A series by Bill Keisling
The Harrisburg Authority’s forensic audit of its incinerator, by design, deals only with the last desperate attempts to pull a broken vehicle from the mud. It does not do much to explain how and why the vehicle veered off the road in the first place.
While the audit report spends a sentence or two on the history of the troubled incinerator going back to 1990, it is primary concerned with a period of time from 2000 to the present, when the outstanding debt of the incinerator ballooned from about $80 million to $300 million.
As such, the audit presents only a tantalizing if frantic snapshot of this past decade. This snapshot is only a piece of the larger puzzle, which began decades earlier, with the 1981 election of Harrisburg Mayor Steve Reed.
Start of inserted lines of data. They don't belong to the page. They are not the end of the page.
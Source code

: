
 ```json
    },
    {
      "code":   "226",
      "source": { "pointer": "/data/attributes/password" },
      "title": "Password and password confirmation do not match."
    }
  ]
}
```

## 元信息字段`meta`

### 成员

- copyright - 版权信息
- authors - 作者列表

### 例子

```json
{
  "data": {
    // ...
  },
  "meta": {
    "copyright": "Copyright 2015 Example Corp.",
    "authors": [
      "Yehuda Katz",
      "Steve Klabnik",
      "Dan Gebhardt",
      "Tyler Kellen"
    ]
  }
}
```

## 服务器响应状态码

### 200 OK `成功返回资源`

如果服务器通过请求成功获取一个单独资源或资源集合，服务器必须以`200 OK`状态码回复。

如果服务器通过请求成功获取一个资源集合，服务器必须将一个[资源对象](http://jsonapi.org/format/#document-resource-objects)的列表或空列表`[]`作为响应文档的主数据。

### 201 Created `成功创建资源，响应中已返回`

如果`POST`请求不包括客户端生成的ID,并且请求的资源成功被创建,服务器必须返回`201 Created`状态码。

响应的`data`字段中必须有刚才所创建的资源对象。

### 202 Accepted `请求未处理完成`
The audit documents the increasingly desperate attempts of Mayor Reed to get a broken incinerator online, and the increasingly diminished reserves of credit at his disposal to get the job done properly.
In the end, Mayor Reed was like a frantic and penniless mechanic of a broken getaway car who has badly underestimated the cost of a job, and who now must attempt to finish an all-important repair job with shoe string and gum.
Mayor Reed became like Han Solo of Star Wars fame, desperately trying to get away in his bucket of bolts Millennium Falcon before he is caught and put on ice by Jabba the Hutt.
The analogy is somewhat apt: Han Solo owed money to Jabba the Hutt.
Puckish Mayor Reed owed the bonding industry.